Hacker News new | ask | show | jobs
by iandanforth 615 days ago
The key bit I didn't understand at first was what happens if the two groups of attention learn the same thing; because their attention masks are subtracted from one another if they both output similar values the attention across the board will drop to zero and this will lead to high loss. So the only way to reduce loss is if they learn to attend to different things. One of the simplest strategies they could learn (and this paper claims that they do) is for one group to focus on relevant context and the other to focus on irrelevant context. Thus one group learns the noise and the other the signal (it's not this cut and dry but is a useful simplification for understanding IMO).
4 comments

An interesting aspect is that they don't do a plain subtraction, but rather subtract a portion of the second softmax.

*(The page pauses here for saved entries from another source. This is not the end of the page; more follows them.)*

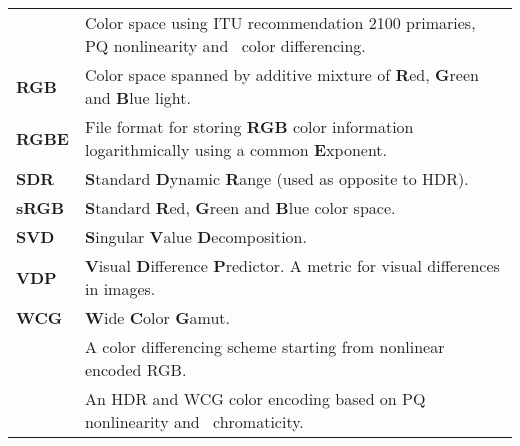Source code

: \begin{flushleft}
\begin{longtable}[c]{@{}p{28.5mm}@{} p{120.5mm}}
	\textbf{\RecTTPQ}& Color space using ITU recommendation 2100 primaries, PQ nonlinearity and \YCbCr\ color differencing.\\
	\textbf{RGB}	& Color space spanned by additive mixture of \textbf{R}ed, \textbf{G}reen and \textbf{B}lue light.\\
	\textbf{RGBE}	& File format for storing \textbf{RGB} color information logarithmically using a common \textbf{E}xponent.\\
	\textbf{SDR}	& \textbf{S}tandard \textbf{D}ynamic \textbf{R}ange (used as opposite to HDR).\\ 
	\textbf{sRGB}	& \textbf{S}tandard \textbf{R}ed, \textbf{G}reen and \textbf{B}lue color space.\\
	\textbf{SVD}	& \textbf{S}ingular \textbf{V}alue \textbf{D}ecomposition.\\
	\textbf{VDP}	& \textbf{V}isual \textbf{D}ifference \textbf{P}redictor. A metric for visual differences in images.\\
	\textbf{WCG}	& \textbf{W}ide \textbf{C}olor \textbf{G}amut.\\
	\textbf{\YCbCr} & A color differencing scheme starting from nonlinear encoded RGB.\\
	\textbf{\YuvDP} & An HDR and WCG color encoding based on PQ nonlinearity and \uv\ chromaticity.\\
\end{longtable}
\end{flushleft}
%
%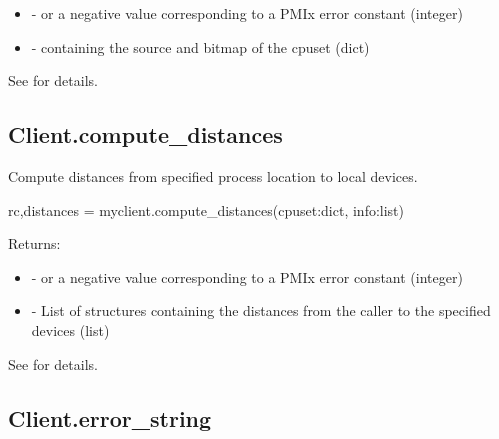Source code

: \begin{itemize}
    \item {} -  or a negative value corresponding to a PMIx error constant (integer)
    \item {} -  containing the source and bitmap of the cpuset (dict)
\end{itemize}

See  for details.


\subsection{Client.compute_distances}

\summary
Compute distances from specified process location to local devices.

\format

\pyspecificstart
\begin{codepar}
rc,distances = myclient.compute_distances(cpuset:dict, info:list)
\end{codepar}
\pyspecificend

\begin{arglist}
\end{arglist}


Returns:

\begin{itemize}
    \item {} -  or a negative value corresponding to a PMIx error constant (integer)
    \item {} - List of  structures containing the distances from the caller to the specified devices (list)
\end{itemize}

See  for details.



\subsection{Client.error_string}

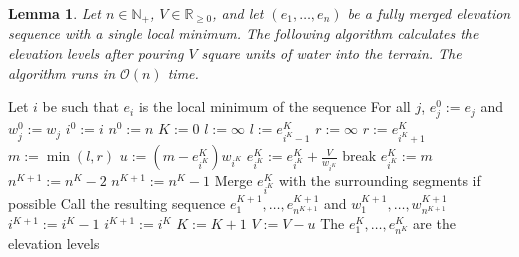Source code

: \documentclass[11pt,a4paper]{article}
\newtheorem{lem}{Lemma}
\newcommand{\Np}{\mathbb{N}_+}
\newcommand{\bO}{\mathcal{O}}
\newcommand{\Rnn}{\mathbb{R}_{\ge0}}
\begin{document}
\begin{lem}
    \label{alg1}
    Let $n\in\Np$, $V\in\Rnn$, and let $(e_1,\ldots,e_n)$ be a fully merged elevation sequence with a single local minimum.
    The following algorithm calculates the elevation levels after pouring $V$ square units of water into the terrain.
    The algorithm runs in $\bO(n)$ time.
\end{lem}

\vspace{1em}

\begin{algorithmic}[1]
    \State Let $i$ be such that $e_i$ is the local minimum of the sequence\; \label{a1:minimum}
    \State For all $j$, $e_j^0 := e_j$ and $w_j^0 := w_j$
    \State $i^0 := i$
    \State $n^0 := n$
    \State $K := 0$
     \label{a1:while}
        \State $l := \infty$
            \State $l := e_{i^K-1}^K$
        \EndIf
        \State $r := \infty$
            \State $r := e_{i^K+1}^K$
        \EndIf
        \State $m := \min(l, r)$
        \State $u := (m-e_{i^K}^K)w_{i^K}$
         \label{a1:vleu}
            \State $e_{i^K}^K := e_{i^K}^K + \frac{V}{w_{i^K}}$ \label{a1:vplus}
            \State break \label{a1:break}
        \EndIf
        \State $e_{i^K}^K := m$ \label{a1:newe}
         \label{a1:leqr}
            \State $n^{K+1} := n^K - 2$ \label{a1:min2}
        \Else
            \State $n^{K+1} := n^K - 1$ \label{a1:min1}
        \EndIf
        \State Merge $e_{i^K}^K$ with the surrounding segments if possible \label{a1:merge}
        \State Call the resulting sequence $e_1^{K+1},\ldots,e_{n^{K+1}}^{K+1}$ and $w_1^{K+1},\ldots,w_{n^{K+1}}^{K+1}$
         \label{a1:ller}
            \State $i^{K+1} := i^K - 1$ \label{a1:imin1}
        \Else
            \State $i^{K+1} := i^K$ \label{a1:imin0}
        \EndIf
        \State $K := K + 1$
        \State $V := V - u$
    \EndWhile
    \State The $e_1^K,\ldots,e_{n^K}^K$ are the elevation levels
\end{algorithmic}
\end{document}
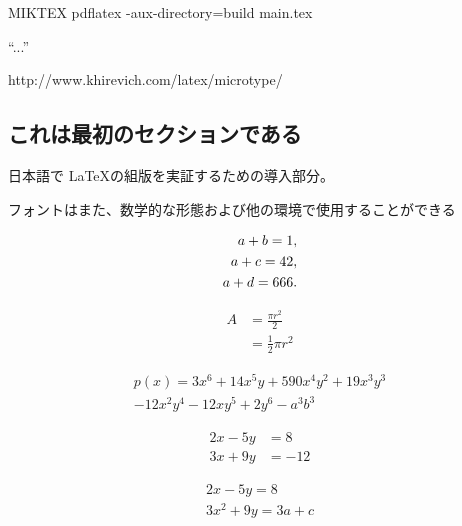 
MIKTEX
pdflatex -aux-directory=build main.tex


``...''


http://www.khirevich.com/latex/microtype/



\usepackage{CJKutf8}

\begin{CJK}{UTF8}{min}
\section{これは最初のセクションである}
日本語で \LaTeX の組版を実証するための導入部分。

フォントはまた、数学的な形態および他の環境で使用することができる
\end{CJK}

\begin{align}
a + b = 1, \notag \\
a + c = 42, \notag \\
a + d = 666. \label{all}
\end{align}

\begin{equation} \label{eq1}
\begin{split}
A & = \frac{\pi r^2}{2} \\
 & = \frac{1}{2} \pi r^2
\end{split}
\end{equation}

\begin{multline*}
p(x) = 3x^6 + 14x^5y + 590x^4y^2 + 19x^3y^3\\
- 12x^2y^4 - 12xy^5 + 2y^6 - a^3b^3
\end{multline*}

\begin{align*}
2x - 5y &=  8 \\
3x + 9y &=  -12
\end{align*}

\begin{gather*}
2x - 5y =  8 \\
3x^2 + 9y =  3a + c
\end{gather*}

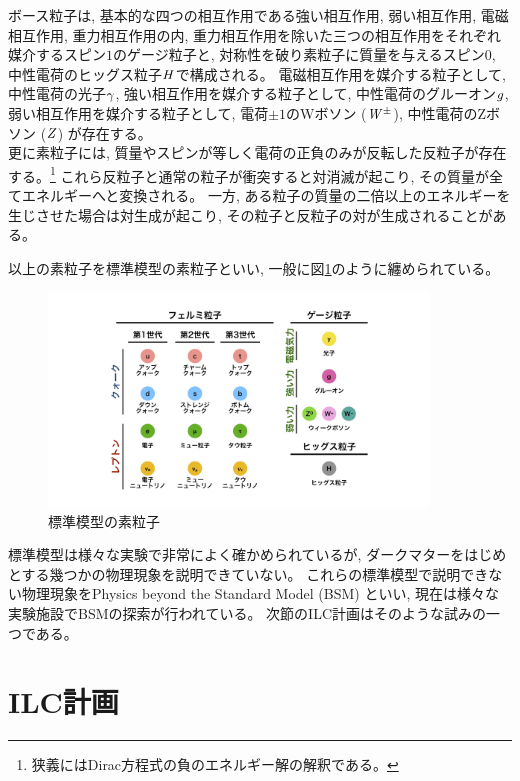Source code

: ボース粒子は, 基本的な四つの相互作用である強い相互作用, 弱い相互作用, 電磁相互作用, 重力相互作用の内, 重力相互作用を除いた三つの相互作用をそれぞれ媒介するスピン$1$のゲージ粒子と, 対称性を破り素粒子に質量を与えるスピン$0$, 中性電荷のヒッグス粒子$\it H$で構成される。
電磁相互作用を媒介する粒子として, 中性電荷の光子$\it \gamma$, 強い相互作用を媒介する粒子として, 中性電荷のグルーオン$\it g$, 弱い相互作用を媒介する粒子として, 電荷$\pm 1$のWボソン ($\it W^{\pm}$), 中性電荷のZボソン ($\it Z$) が存在する。\\

更に素粒子には, 質量やスピンが等しく電荷の正負のみが反転した反粒子が存在する。\footnote{狭義にはDirac方程式の負のエネルギー解の解釈である。}
これら反粒子と通常の粒子が衝突すると対消滅が起こり, その質量が全てエネルギーへと変換される。
一方, ある粒子の質量の二倍以上のエネルギーを生じさせた場合は対生成が起こり, その粒子と反粒子の対が生成されることがある。

以上の素粒子を標準模型の素粒子といい, 一般に図\ref{1SMParticle}のように纏められている。

\begin{figure}[htbp]
 \centering
 \includegraphics[width=0.9\textwidth]{Figure/1Introduction/1SMParticle.png}
 \caption{標準模型の素粒子}
 \label{1SMParticle}
\end{figure}

標準模型は様々な実験で非常によく確かめられているが, ダークマターをはじめとする幾つかの物理現象を説明できていない。
これらの標準模型で説明できない物理現象をPhysics beyond the Standard Model (BSM) といい, 現在は様々な実験施設でBSMの探索が行われている。
次節のILC計画はそのような試みの一つである。


\section{ILC計画} \label{Intro:InternationalLinearColliderProject}

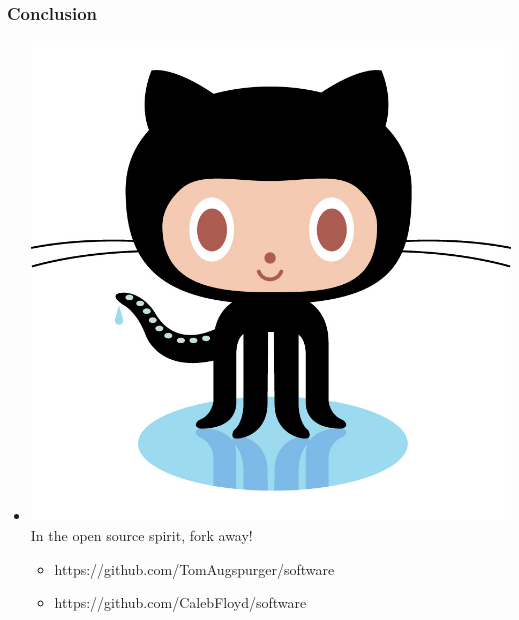 \documentclass{beamer}
\begin{document}
\begin{frame}[t]\frametitle{Conclusion}
  \begin{itemize}
\vspace{2mm}
    \item \includegraphics[scale=.025]{octocat.jpg} In the open source spirit, fork away!
    \begin{itemize}
      \item https://github.com/TomAugspurger/software
      \item https://github.com/CalebFloyd/software
    \end{itemize}

  \end{itemize}    
\end{frame}
\end{document}
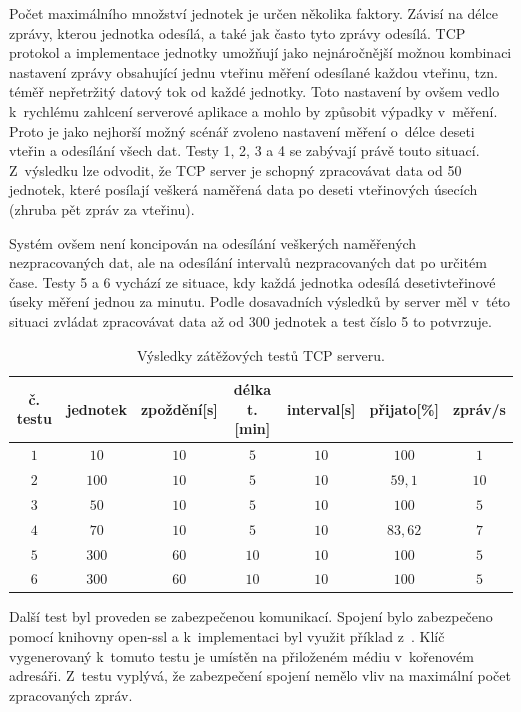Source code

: Počet maximálního množství jednotek je určen několika faktory. Závisí na délce zprávy, kterou jednotka odesílá, a také jak často tyto zprávy odesílá. TCP protokol a implementace jednotky umožňují jako nejnáročnější možnou kombinaci nastavení zprávy obsahující jednu vteřinu měření odesílané každou vteřinu, tzn. téměř nepřetržitý datový tok od každé jednotky. Toto nastavení by ovšem vedlo k~rychlému zahlcení serverové aplikace a mohlo by způsobit výpadky v~měření. Proto je jako nejhorší možný scénář zvoleno nastavení měření o~délce deseti vteřin a odesílání všech dat. Testy 1, 2, 3 a 4 se zabývají právě touto situací. Z~výsledku lze odvodit, že TCP server je schopný zpracovávat data od 50 jednotek, které posílají veškerá naměřená data po deseti vteřinových úsecích (zhruba pět zpráv za vteřinu). 

Systém ovšem není koncipován na odesílání veškerých naměřených nezpracovaných dat, ale na odesílání intervalů nezpracovaných dat po určitém čase. Testy 5 a 6 vychází ze situace, kdy každá jednotka odesílá desetivteřinové úseky měření jednou za minutu. Podle dosavadních výsledků by server měl v~této situaci zvládat zpracovávat data až od 300 jednotek a test číslo 5 to potvrzuje.

\begin{table}[h]
    \begin{center}
        \begin{tabular}{|c|c|c|c|c|c|c|}
        \hline
             č. testu & jednotek & zpoždění[s] & délka t.[min] & interval[s] &  přijato[\%] & zpráv/s\\ \hline
             $1$ & $10$ & $10$ & $5$ & $10$ & $100$ & $1$  \\\hline
             $2$ & $100$ & $10$ & $5$ & $10$ & $59,1$ & $10$  \\\hline
             $3$ & $50$ & $10$ & $5$ & $10$ & $100$ & $5$  \\\hline
             $4$ & $70$ & $10$ & $5$ & $10$ & $83,62$ & $7$  \\\hline
             $5$ & $300$ & $60$ & $10$ & $10$ & $100$ & $5$  \\\hline
             $6$ & $300$ & $60$ & $10$ & $10$ & $100$ & $5$  \\\hline
        \end{tabular}
        \caption{Výsledky zátěžových testů TCP serveru.} \label{tab:graph_test_2}
    \end{center}
\end{table}
Další test byl proveden se zabezpečenou komunikací. Spojení bylo zabezpečeno pomocí knihovny open-ssl a k~implementaci byl využit příklad z~\cite{openssl}. Klíč vygenerovaný k~tomuto testu je umístěn na přiloženém médiu v~kořenovém adresáři. Z~testu vyplývá, že zabezpečení spojení nemělo vliv na maximální počet zpracovaných zpráv.

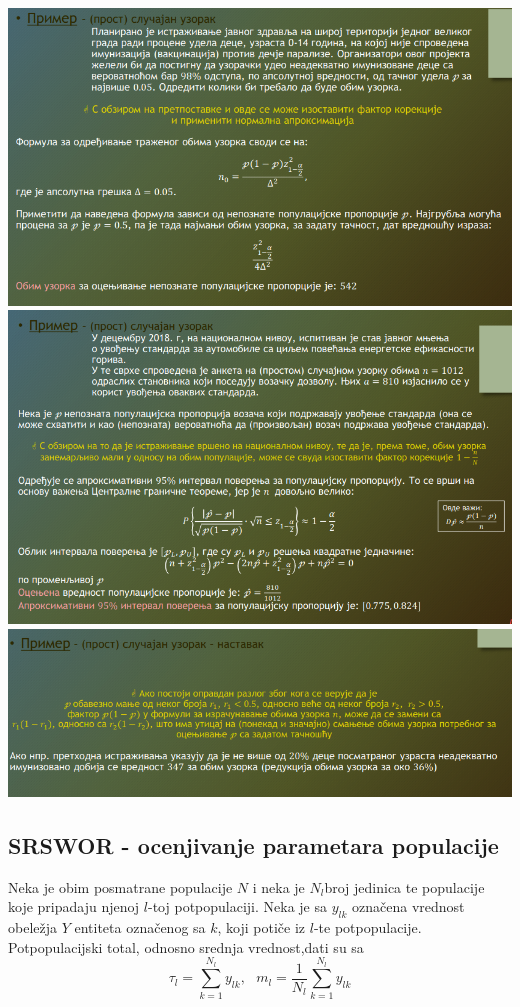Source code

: \documentclass[10pt,a4paper,]{article}
\begin{document}
\includegraphics[scale=0.35]{nedelja_4_7.png}\\
\includegraphics[scale=0.35]{nedelja_4_8.png}\\
\includegraphics[scale=0.35]{nedelja_4_9.png}\\


\subsection{SRSWOR - ocenjivanje parametara populacije}
Neka je obim posmatrane populacije $N$ i neka je $N_l$broj jedinica te populacije koje pripadaju 
njenoj $l$-toj potpopulaciji. Neka je sa $y_{lk}$ označena vrednost obeležja $Y$ entiteta označenog sa $k$, 
koji potiče iz $l$-te potpopulacije. Potpopulacijski total, odnosno srednja vrednost,dati su 
sa
\begin{equation}
\tau_l = \sum_{k=1}^{N_l}y_{lk}, \text{                 }
 m_l = \frac{1}{N_l}\sum_{k=1}^{N_l}y_{lk}
\end{equation}
\end{document}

This makes sense, if one considers that the two copies are identical then the softmax outputs would be identical and the difference is zero everywhere. However, by subtracting a scaled copy, the normalization of the difference seems to really boost the signal value(s) over the "noise", making the signal stand out compared to pre-normalization.

if two attentions A, B are identical, would (A - lambda * B) be just (1-lambda) * A, how does it "boost the signal value(s) over the "noise""?
How embarrassing, I had one of those "autocorrect moments". I somehow put the lambda inside the softmax when thinking and trying it without realizing. So what I was playing with in a spreadsheet (so not so obvious as plain code) was

    softmax(A) - softmax(lambda * A)
And as so happens, normalizing the output of that that with my test vectors seems to really boost the output the largest component if A and B are equal.
> what happens if the two groups of attention learn the same thing

I wonder if there's a metaphor here for our own experience and utility in "surprise".

Like if one attention head is surprised by what another learns, up-weight it. But if they both find the same, assume it's not very surprising and down-weight it.

Admittedly, "surprise" is something that has a big section of my knowledgebase[1][2][3] (both as a subjective feeling and adaptive function of our minds, one of the most complex adaptive system we know of)

[1] https://plus.maths.org/content/information-surprise

[2] https://blakeelias.name/papers/Multi-Agent-Cooperation-Intri...

[3] https://complexity.simplecast.com/episodes/81/transcript

There’s probably a small chance that they could both learn the same thing, but it’s probably not likely enough to be a major issue.
Maybe the loss function could penalize them learning the same thing?